The Sub-Prime Inferno

Written By Brian Hicks

Posted March 2, 2007

What started as a mere brush fire in the sub-prime mortgage market has now quickly turned into a five-alarm blaze. Fed by tinder-dry bundles of risky loans, the fire has now singed the fingers of investors and lenders alike on one bad deal after another, as the notices of defaults begin to pile up in mailboxes around the country at a record pace.

In fact, since last December some 27 sub-prime lenders have called it quits in the face of what most of them called "deteriorating market conditions."

The industry’s biggest fire broke out during Novastar Financial’s (NFI: NYSE) conference call last week after the close.

The Kansas City, MO, mortgage lender reported a loss of $14.4 million or 39 cents a share, compared with a profit of $26.4 million or 84 cents a share a year earlier.

The losses, like those of other lenders, stemmed mostly from almost $45 million in accounting charges the company recorded in the expectation that many of their borrowers won’t be able to repay their mortgages.

News of the losses sent shares of the company into a freefall. Its investors headed for the exits on the news that the Novastar expects to recognize little, if any, taxable income in 2007 through 2011. Shares of the company have fallen over 50% as a result.

The news came only two weeks after another spill of dirty laundry from two of the industry’s top players shocked the sub-prime world.

New Century Financial, the nation’s number three sub-prime lender, had earlier warned that its earnings would come up short and alerted investors that it would have to restate its results for the quarters ended March 31 through September 30 to correct accounting errors related to loan-repurchase losses.

Meanwhile, HSBC Holdings, one of the world’s biggest banks, warned that bad-debt charges are set to exceed forecasts by about $1.76 billion. The company cited higher interest rates and a lack of refinancing options in the slowing U.S. housing market as reasons why its customers are unable to pay their mortgages.

Taken together, the bad news only heightened the sense that a credit crunch was looming just around the corner.

Given the deteriorating market, investors have become increasingly wary of sub-prime loans, which in turn has brought on higher rates as bond holders demand greater risk premiums. Additionally, the credit derivatives markets that in essence insure sub-prime bondholders against losses have dramatically fallen, substantially raising the cost of covering pools of potentially bad loans against defaults.

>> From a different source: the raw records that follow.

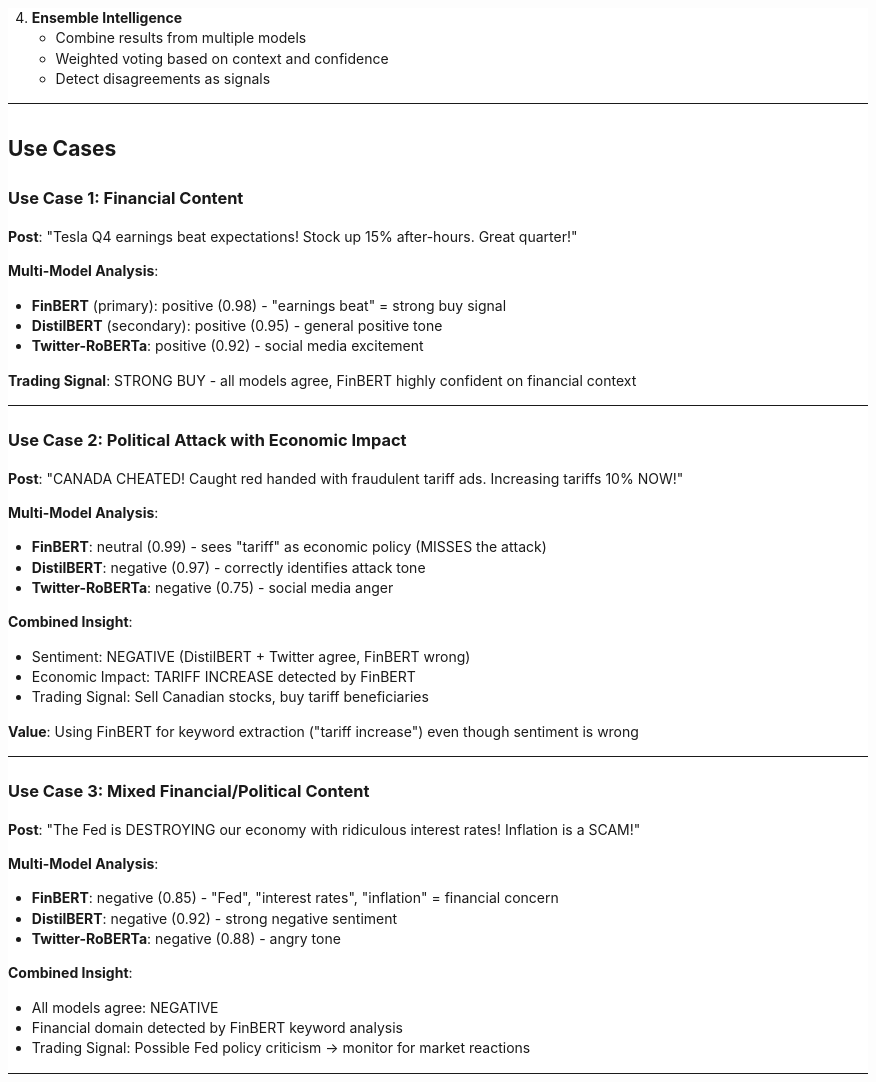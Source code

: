 4. **Ensemble Intelligence**
   - Combine results from multiple models
   - Weighted voting based on context and confidence
   - Detect disagreements as signals

---

## Use Cases

### Use Case 1: Financial Content

**Post**: "Tesla Q4 earnings beat expectations! Stock up 15% after-hours. Great quarter!"

**Multi-Model Analysis**:
- **FinBERT** (primary): positive (0.98) - "earnings beat" = strong buy signal
- **DistilBERT** (secondary): positive (0.95) - general positive tone
- **Twitter-RoBERTa**: positive (0.92) - social media excitement

**Trading Signal**: STRONG BUY - all models agree, FinBERT highly confident on financial context

---

### Use Case 2: Political Attack with Economic Impact

**Post**: "CANADA CHEATED! Caught red handed with fraudulent tariff ads. Increasing tariffs 10% NOW!"

**Multi-Model Analysis**:
- **FinBERT**: neutral (0.99) - sees "tariff" as economic policy (MISSES the attack)
- **DistilBERT**: negative (0.97) - correctly identifies attack tone
- **Twitter-RoBERTa**: negative (0.75) - social media anger

**Combined Insight**:
- Sentiment: NEGATIVE (DistilBERT + Twitter agree, FinBERT wrong)
- Economic Impact: TARIFF INCREASE detected by FinBERT
- Trading Signal: Sell Canadian stocks, buy tariff beneficiaries

**Value**: Using FinBERT for keyword extraction ("tariff increase") even though sentiment is wrong

---

### Use Case 3: Mixed Financial/Political Content

**Post**: "The Fed is DESTROYING our economy with ridiculous interest rates! Inflation is a SCAM!"

**Multi-Model Analysis**:
- **FinBERT**: negative (0.85) - "Fed", "interest rates", "inflation" = financial concern
- **DistilBERT**: negative (0.92) - strong negative sentiment
- **Twitter-RoBERTa**: negative (0.88) - angry tone

**Combined Insight**:
- All models agree: NEGATIVE
- Financial domain detected by FinBERT keyword analysis
- Trading Signal: Possible Fed policy criticism → monitor for market reactions

---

The net effect has been a drain on liquidity and a sales environment with substantially higher costs.

 

To make matters even worse, the grind of tighter underwriting guidelines has also greatly diminished the number of qualified buyers. According to industry analysts, nearly 25% of the potential sub-prime market has effectively been eliminated as lenders have tightened their purse strings.

Earlier this week, government-sponsored mortgage marketer Freddie Mac, a major player in the secondary market along with Fannie Mae, also joined the chorus. The buyer of loans announced that it was tightening the reins on risky loans and sub-prime products.

Freddie Mac said Tuesday that it would stop buying those mortgages that have "a high likelihood of excessive payment shock and possible foreclosure." Additionally, Freddie Mac said that it would limit the use of loans that don’t require income verification or other documentation, and would recommend that lenders collect adequate escrow for taxes and insurance payments.

The firm also said that its new requirements would cover mortgages known as 2/28 and 3/27 hybrid ARMs, which currently make up about three-quarters of the sub-prime market. Specifically, Freddie Mac said it would require that borrowers applying for these products be underwritten at the fully indexed and amortizing rate, as opposed to the initial "teaser" rate.

Doing so, Freddie Mac delivered yet another body blow to the pool of marginal borrowers and, by association, their lenders.

Further down the chain, the news has even greater implications for the housing market, and none of them are good. At the exact point that housing seems to be teetering on the brink of further steep declines, the contagion in the mortgage markets has now begun to pull the rug out from underneath of the bulls that were hoping for a rebound.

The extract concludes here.